Given information —
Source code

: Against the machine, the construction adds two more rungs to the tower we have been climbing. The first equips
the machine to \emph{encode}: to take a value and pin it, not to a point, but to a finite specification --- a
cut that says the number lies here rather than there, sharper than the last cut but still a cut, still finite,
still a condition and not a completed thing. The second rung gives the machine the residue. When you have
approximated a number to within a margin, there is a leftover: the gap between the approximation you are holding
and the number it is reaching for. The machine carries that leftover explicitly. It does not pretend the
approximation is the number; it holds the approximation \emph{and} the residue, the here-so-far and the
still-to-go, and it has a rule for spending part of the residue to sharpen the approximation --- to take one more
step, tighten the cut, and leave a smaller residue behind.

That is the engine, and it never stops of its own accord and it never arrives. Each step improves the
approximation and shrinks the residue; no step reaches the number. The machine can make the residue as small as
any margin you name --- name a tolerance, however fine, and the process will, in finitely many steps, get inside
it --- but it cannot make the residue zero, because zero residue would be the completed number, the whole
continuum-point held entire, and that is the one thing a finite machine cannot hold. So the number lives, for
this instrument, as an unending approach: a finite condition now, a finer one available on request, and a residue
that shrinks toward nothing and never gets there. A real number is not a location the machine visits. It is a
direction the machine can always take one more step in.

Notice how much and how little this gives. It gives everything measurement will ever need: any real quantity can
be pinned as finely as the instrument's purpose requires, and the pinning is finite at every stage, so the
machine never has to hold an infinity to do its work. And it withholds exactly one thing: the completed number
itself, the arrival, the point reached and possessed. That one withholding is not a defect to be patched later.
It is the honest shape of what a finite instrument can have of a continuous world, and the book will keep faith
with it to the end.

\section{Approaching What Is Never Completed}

* * *

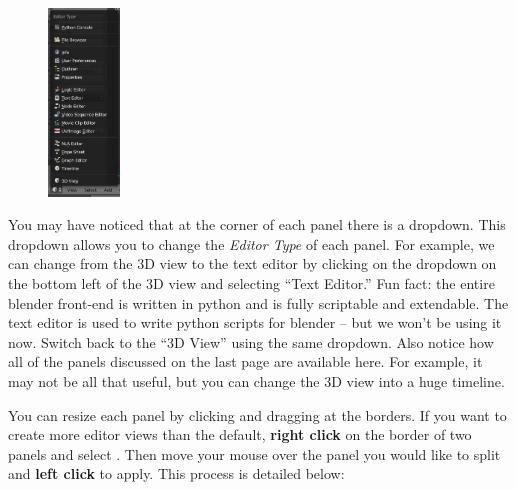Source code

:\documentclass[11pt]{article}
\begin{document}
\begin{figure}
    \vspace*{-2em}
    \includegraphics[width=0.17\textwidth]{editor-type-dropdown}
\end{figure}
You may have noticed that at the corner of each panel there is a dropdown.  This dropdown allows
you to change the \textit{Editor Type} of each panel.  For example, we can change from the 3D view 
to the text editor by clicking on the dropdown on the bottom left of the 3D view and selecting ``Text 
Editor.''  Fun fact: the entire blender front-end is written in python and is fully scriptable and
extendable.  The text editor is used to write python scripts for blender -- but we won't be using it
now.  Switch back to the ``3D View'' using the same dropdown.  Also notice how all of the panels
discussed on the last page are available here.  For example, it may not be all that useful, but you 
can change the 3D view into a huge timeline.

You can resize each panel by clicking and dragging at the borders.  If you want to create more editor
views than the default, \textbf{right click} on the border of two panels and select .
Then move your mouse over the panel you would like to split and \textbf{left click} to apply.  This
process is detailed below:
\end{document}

Task instructions — In the listing above, find the line with "It is the honest" and the line with "What Is Never", then reproduce both and every line between them exactly.

Reply to the task —
It is the honest shape of what a finite instrument can have of a continuous world, and the book will keep faith
with it to the end.

\section{Approaching What Is Never Completed}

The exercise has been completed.